## What to do
Copy each line below holding "Validaciones".

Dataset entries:
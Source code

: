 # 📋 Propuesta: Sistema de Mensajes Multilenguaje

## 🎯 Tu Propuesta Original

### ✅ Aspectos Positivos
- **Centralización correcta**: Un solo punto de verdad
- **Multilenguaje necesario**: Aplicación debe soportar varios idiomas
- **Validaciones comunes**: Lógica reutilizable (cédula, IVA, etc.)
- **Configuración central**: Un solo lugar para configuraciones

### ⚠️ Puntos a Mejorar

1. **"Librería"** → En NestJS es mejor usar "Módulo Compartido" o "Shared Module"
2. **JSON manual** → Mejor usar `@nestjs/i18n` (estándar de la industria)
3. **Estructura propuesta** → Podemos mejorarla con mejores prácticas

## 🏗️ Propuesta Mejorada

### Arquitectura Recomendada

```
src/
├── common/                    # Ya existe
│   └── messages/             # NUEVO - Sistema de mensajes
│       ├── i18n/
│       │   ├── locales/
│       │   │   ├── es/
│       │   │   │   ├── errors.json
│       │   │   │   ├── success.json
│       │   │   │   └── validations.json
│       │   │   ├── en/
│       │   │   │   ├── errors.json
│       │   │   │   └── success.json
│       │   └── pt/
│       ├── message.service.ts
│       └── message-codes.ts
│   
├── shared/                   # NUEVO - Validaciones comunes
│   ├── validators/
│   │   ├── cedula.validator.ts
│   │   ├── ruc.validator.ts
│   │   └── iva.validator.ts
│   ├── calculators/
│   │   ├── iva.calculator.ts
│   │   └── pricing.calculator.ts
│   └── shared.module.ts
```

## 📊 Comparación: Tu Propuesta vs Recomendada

## Your response
- **Validaciones comunes**: Lógica reutilizable (cédula, IVA, etc.)
├── shared/                   # NUEVO - Validaciones comunes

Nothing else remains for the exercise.